About Qubole Open Data Lake Platform
Qubole is an open and secure data lake platform for machine learning, streaming, and ad-hoc analytics.
Qubole enhanced its platform security by supporting AWS PrivateLink in 2019. Qubole with AWS PrivateLink makes it easy to connect services across different AWS accounts and VPCs, and significantly simplifies network architecture. When a customer configures the Qubole Platform through AWS’s PrivateLink connectivity, the traffic between Qubole VPC and the customer’s VPC does not traverse through the public internet.
AWS PrivateLink Overview
AWS PrivateLink is supported by a Virtual Private Cloud (VPC) endpoint, a logical networking component provided within the VPC.
A VPC is a virtual network dedicated to your AWS account. It is logically isolated from other virtual networks in the AWS Cloud.
Figure 1.1: source https://aws.amazon.com/privatelink
There are two types of VPC endpoints as per the AWS console: gateway endpoints and interface endpoints
A VPC gateway endpoint is a gateway that you specify as a target for a route in your route table for traffic destined to a supported AWS service such as Amazon S3 and DynamoDB.

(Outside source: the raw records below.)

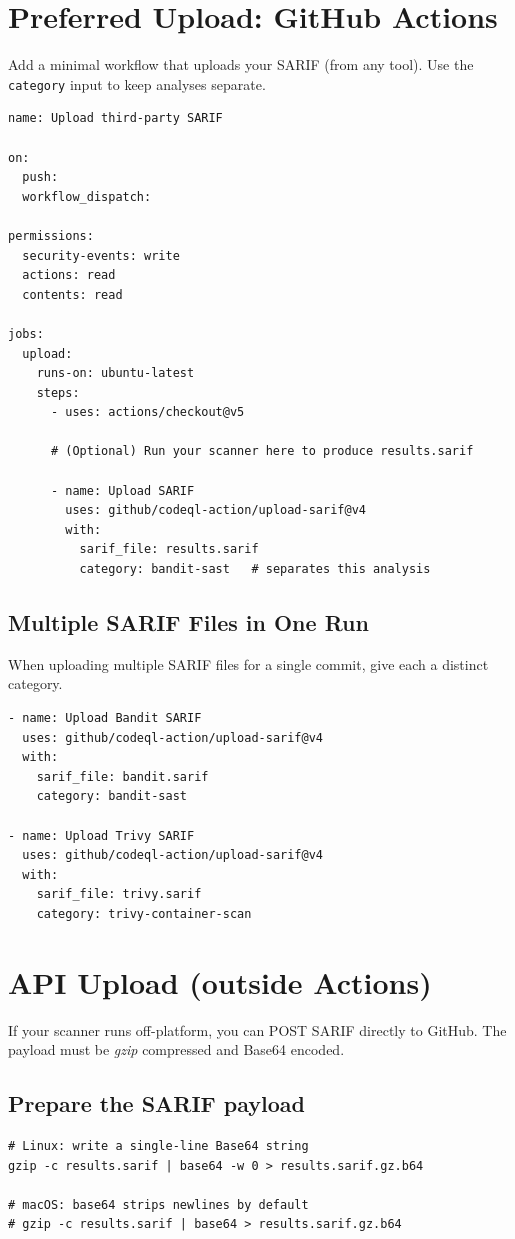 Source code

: \documentclass[11pt,a4paper]{article}
\newcommand{\term}[1]{\texttt{#1}}
\begin{document}
\section{Preferred Upload: GitHub Actions}
Add a minimal workflow that uploads your SARIF (from any tool). Use the \term{category} input to keep analyses separate.
\begin{verbatim}
name: Upload third-party SARIF

on:
  push:
  workflow_dispatch:

permissions:
  security-events: write
  actions: read
  contents: read

jobs:
  upload:
    runs-on: ubuntu-latest
    steps:
      - uses: actions/checkout@v5

      # (Optional) Run your scanner here to produce results.sarif

      - name: Upload SARIF
        uses: github/codeql-action/upload-sarif@v4
        with:
          sarif_file: results.sarif
          category: bandit-sast   # separates this analysis
\end{verbatim}

\subsection{Multiple SARIF Files in One Run}
When uploading multiple SARIF files for a single commit, give each a distinct category.
\begin{verbatim}
- name: Upload Bandit SARIF
  uses: github/codeql-action/upload-sarif@v4
  with:
    sarif_file: bandit.sarif
    category: bandit-sast

- name: Upload Trivy SARIF
  uses: github/codeql-action/upload-sarif@v4
  with:
    sarif_file: trivy.sarif
    category: trivy-container-scan
\end{verbatim}
\clearpage

\section{API Upload (outside Actions)}
If your scanner runs off-platform, you can POST SARIF directly to GitHub. The payload must be \emph{gzip} compressed and Base64 encoded.

\subsection{Prepare the SARIF payload}
\begin{verbatim}
# Linux: write a single-line Base64 string
gzip -c results.sarif | base64 -w 0 > results.sarif.gz.b64

# macOS: base64 strips newlines by default
# gzip -c results.sarif | base64 > results.sarif.gz.b64
\end{verbatim}
\end{document}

A VPC interface endpoint is an Elastic Network Interface (ENI), which is a logical networking component in a VPC that represents a virtual network card with a private IP address from the IP address range of your subnet. The ENI serves as an entry point for traffic destined for a supported service within the VPC. Interface endpoints are powered by AWS PrivateLink, a technology that enables you to privately access services by using private IP addresses.
VPC Endpoints are virtual devices. They are horizontally scaled, redundant, and highly available VPC components. They allow communication between instances in your VPC and services without imposing availability risks or bandwidth constraints on your network traffic.

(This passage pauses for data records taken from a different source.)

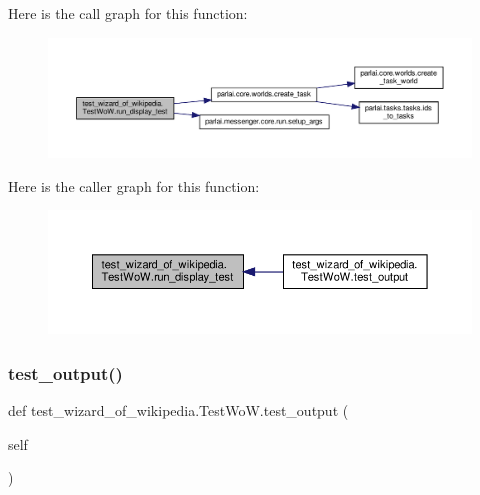 Here is the call graph for this function\+:
\nopagebreak
\begin{figure}[H]
\begin{center}
\leavevmode
\includegraphics[width=350pt]{classtest__wizard__of__wikipedia_1_1TestWoW_a8817f78f5eb9d33489bc79c305d174cc_cgraph}
\end{center}
\end{figure}
Here is the caller graph for this function\+:
\nopagebreak
\begin{figure}[H]
\begin{center}
\leavevmode
\includegraphics[width=350pt]{classtest__wizard__of__wikipedia_1_1TestWoW_a8817f78f5eb9d33489bc79c305d174cc_icgraph}
\end{center}
\end{figure}
\mbox{\label{classtest__wizard__of__wikipedia_1_1TestWoW_a5a2ccfeb297d1fa8b356bcb9c4ce2225}} 
\subsubsection{\texorpdfstring{test\+\_\+output()}{test\_output()}}
{\footnotesize\ttfamily def test\+\_\+wizard\+\_\+of\+\_\+wikipedia.\+Test\+Wo\+W.\+test\+\_\+output (\begin{DoxyParamCaption}\item[{}]{self }\end{DoxyParamCaption})}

It is possible that two VPCs could be either in the same or different AWS accounts. Connecting VPC endpoints via AWS PrivateLink does not require an internet gateway, NAT device, VPN connection, or AWS Direct Connect connection. When VPC endpoints are connected via AWS PrivateLink, the traffic between two VPCs does not leave the Amazon network. This helps in simplifying your network architecture.
Importance of Security at Qubole
Qubole is committed to providing a secure, reliable, and performant cloud-native platform for customers.

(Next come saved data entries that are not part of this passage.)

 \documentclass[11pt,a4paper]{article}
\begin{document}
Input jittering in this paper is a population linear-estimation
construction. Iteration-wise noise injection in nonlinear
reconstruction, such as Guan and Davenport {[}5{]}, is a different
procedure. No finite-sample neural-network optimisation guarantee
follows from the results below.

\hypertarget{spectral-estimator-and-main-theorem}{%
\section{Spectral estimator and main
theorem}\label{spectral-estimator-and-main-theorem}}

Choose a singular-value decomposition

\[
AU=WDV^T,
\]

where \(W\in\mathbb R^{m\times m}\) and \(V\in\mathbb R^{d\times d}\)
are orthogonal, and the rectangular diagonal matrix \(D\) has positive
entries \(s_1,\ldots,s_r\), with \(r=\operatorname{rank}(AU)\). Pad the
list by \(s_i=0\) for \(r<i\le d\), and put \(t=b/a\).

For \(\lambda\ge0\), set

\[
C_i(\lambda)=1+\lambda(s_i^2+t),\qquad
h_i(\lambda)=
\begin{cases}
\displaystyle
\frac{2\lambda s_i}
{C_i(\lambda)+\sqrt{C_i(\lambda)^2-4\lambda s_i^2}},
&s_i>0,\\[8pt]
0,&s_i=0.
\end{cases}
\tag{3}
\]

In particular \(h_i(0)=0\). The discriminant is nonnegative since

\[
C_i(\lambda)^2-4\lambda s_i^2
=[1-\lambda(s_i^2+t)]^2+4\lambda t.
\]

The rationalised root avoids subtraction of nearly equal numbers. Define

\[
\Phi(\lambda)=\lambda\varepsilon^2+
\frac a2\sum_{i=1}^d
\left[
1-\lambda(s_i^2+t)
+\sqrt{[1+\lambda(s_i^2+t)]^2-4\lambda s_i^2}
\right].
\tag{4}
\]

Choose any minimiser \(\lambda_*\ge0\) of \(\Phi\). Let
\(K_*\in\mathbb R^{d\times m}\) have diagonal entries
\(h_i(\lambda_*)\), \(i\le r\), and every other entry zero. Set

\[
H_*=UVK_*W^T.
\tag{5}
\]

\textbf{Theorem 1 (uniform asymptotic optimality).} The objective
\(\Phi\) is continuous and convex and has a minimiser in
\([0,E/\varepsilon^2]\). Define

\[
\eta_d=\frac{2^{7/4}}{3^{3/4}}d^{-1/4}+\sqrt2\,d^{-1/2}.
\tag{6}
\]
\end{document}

Qubole uses a multi-layer approach to protect the confidentiality, integrity, and availability of customer data. We follow best practices in security and governance to deliver enterprise-ready capabilities. Qubole provides secure access and protects data artifacts with encryption and Role-Based Access Controls (RBAC), auditing, and compliance with industry and governmental regulations like — SOC2 Type2, HIPAA, and GDP
Qubole protects the data at rest, in transit, and in use, by providing secure access to the platform and encrypting all data and metadata.
PrivateLink Technical Details
Qubole, from its AWS account, creates and manages the cluster’s lifecycle. The customer’s AWS account becomes a service provider of the AWS services (APIs) consumed by Qubole.
The following figure represents a typical setup without PrivateLink where a bastion host is configured in the public subnet, and traffic between two accounts goes through the internet. Even though the bastion host has hardened security to withstand attacks, the traffic is still going via the internet and certain businesses may not want to take that risk.
When Qubole and the customer’s VPC are connected via PrivateLink, Qubole’s VPC will be sending traffic to the customer’s VPC over a private and secured connection without going through the internet. This helps increase the security of the architecture.
Besides, Qubole recommends an S3 endpoint for Clusters to access Amazon S3 (in the same region) over a private and secured connection (Amazon’s network) without going through the internet.
Though the complete setup requires the customer account to have VPC with private and public subnets, the PrivateLink connection between Qubole and the customer’s VPC will be between two private subnets. Therefore the traffic between two accounts does not leave the Amazon network, as shown in the diagram above.
Here are high-level steps to set up a PrivateLink between Qubole’s VPC and Customer’s VPC:
- Create a VPC with public and private subnets (ensure multiple availability zones)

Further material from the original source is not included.